A South Korean politician wants the government to create a special fund to help crypto investors who have suffered losses in the markets – and says that crypto exchanges should foot the bill.
News1 reported that Kim Byung-wook, an MP for the opposition Democratic Party, told a group of blockchain industry leaders and financial regulators at a summit that leading trading platforms should launch an “investor protection fund.”
He was quoted as saying:
“If exchanges created [such] a fund, the market would develop more soundly and investors would enjoy greater protection – even before new legal measures are introduced.”
The government has repeatedly spoken about the need to boost crypto investor protection after thousands of citizens sustained heavy financial losses at the start of the bear market in May. The “LUNAC/Terra incident,” as South Korean lawmakers and media professionals have dubbed it, is likely to become a catalyst for major regulatory reform.

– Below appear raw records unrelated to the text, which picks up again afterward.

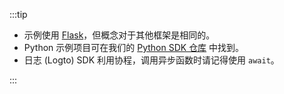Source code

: :::tip

- 示例使用 [Flask](https://flask.palletsprojects.com/en/2.3.x/)，但概念对于其他框架是相同的。
- Python 示例项目可在我们的 [Python SDK 仓库](https://github.com/logto-io/python/tree/master/samples) 中找到。
- 日志 (Logto) SDK 利用协程，调用异步函数时请记得使用 `await`。

:::
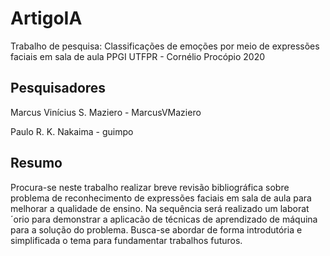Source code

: # ArtigoIA

Trabalho de pesquisa: Classificações de emoções por meio de expressões faciais em sala de aula
PPGI
UTFPR - Cornélio Procópio 2020

## Pesquisadores

Marcus Vinícius S. Maziero - MarcusVMaziero

Paulo R. K. Nakaima - guimpo

## Resumo
Procura-se neste trabalho realizar breve
revisão bibliográfica sobre problema de reconhecimento
de expressões faciais em sala de aula para melhorar a
qualidade de ensino. Na sequência será realizado um
laborat´orio para demonstrar a aplicacão de técnicas de
aprendizado de máquina para a solução do problema.
Busca-se abordar de forma introdutória e simplificada o
tema para fundamentar trabalhos futuros.
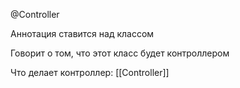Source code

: @Controller

Аннотация ставится над классом

Говорит о том, что этот класс будет контроллером

Что делает контроллер: [[Controller]]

The government has stated that it will create a special bill to regulate the market – and will place investor protection at the heart of this new law.
However, Kim warned that Seoul should not become too focused on protecting investors. He stated that overly restrictive efforts would stifle the crypto industry’s ability to grow.
Kim added:
“If we only focus on the negative aspects of the cryptocurrency market, domestic wealth could flow abroad. Simply suppressing the domestic market will not stop people from investing [in crypto].”
He added that politicians and regulators now “need to approach [crypto] futures and margin trading from a new perspective.”
And Kim added that the previous government’s legislative attempts to stop non-Koreans from using domestic exchanges were misguided.